Chapter 14. “The Raid”
(for the translation, thanks to Find_The_Truth and Shoohurt for editing)“Awesome telly!” Said Tim, admiring Sony's 61-inch plasma hanging on the wall. Charity, an avid reading lover, hated this new display and how he swallowed the living room space in their new home. However, Max loved his gadgets, and this one was more than just a toy. This TV was a symbol of newfound financial well-being.
Max's friends knew that he was engaged in something, and not only because he no longer had to barely make ends meet. Max began to send Tim disks with fresh exploits written on them, thus giving the system administrator an advantage in protecting the fleet. In addition, there was his strange comment at the Hungry Programmers' monthly dinner at Chin-Chin in Palo Alto. When everyone was done with the ideas of their projects, Max could only mysteriously, with a hint of envy, say: “Wow, I wish I could do something good.”

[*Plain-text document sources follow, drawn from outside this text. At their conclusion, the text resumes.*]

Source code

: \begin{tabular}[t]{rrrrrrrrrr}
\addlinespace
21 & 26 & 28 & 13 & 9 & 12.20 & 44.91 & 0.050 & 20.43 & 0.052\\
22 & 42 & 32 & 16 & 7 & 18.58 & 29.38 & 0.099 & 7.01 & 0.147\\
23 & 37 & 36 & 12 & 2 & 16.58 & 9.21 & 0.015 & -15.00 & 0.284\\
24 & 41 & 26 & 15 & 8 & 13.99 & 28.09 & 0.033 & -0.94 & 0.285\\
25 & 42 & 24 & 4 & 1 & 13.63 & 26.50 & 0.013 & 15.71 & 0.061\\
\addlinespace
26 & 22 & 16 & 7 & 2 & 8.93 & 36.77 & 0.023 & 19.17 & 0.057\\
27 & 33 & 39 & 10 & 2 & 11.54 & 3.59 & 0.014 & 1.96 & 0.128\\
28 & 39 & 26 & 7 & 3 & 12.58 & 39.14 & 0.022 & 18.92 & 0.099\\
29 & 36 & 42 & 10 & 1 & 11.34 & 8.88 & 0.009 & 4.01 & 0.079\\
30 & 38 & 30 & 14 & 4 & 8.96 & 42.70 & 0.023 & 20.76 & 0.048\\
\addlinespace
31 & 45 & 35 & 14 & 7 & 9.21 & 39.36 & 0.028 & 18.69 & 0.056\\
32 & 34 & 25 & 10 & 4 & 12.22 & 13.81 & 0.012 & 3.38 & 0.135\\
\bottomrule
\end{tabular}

However, no one became interested in the details of Max’s lessons. They could only hope that it would be something conditionally legal. The hacker, in turn, tried hard not to burden his friends with information about his double life, even when he finally got out of their circle, but only until one of his hacks brought someone to his home.
It was 6:30 in the morning, and it was still dark outside when Chris Toshok woke up from the sound of his doorbell: someone held his finger for a long time and persistently. Deciding that this was his drunken neighbor, Chris turned over on his side and tried to fall asleep again. The bell rang again, this time intermittently, imitating the busy signal in the handset. Reluctantly, Chris crawled out from under the blanket, pulled on his shirt and pants and slid down. Opening the door, Chris immediately squinted, - someone shone a flashlight right in his face.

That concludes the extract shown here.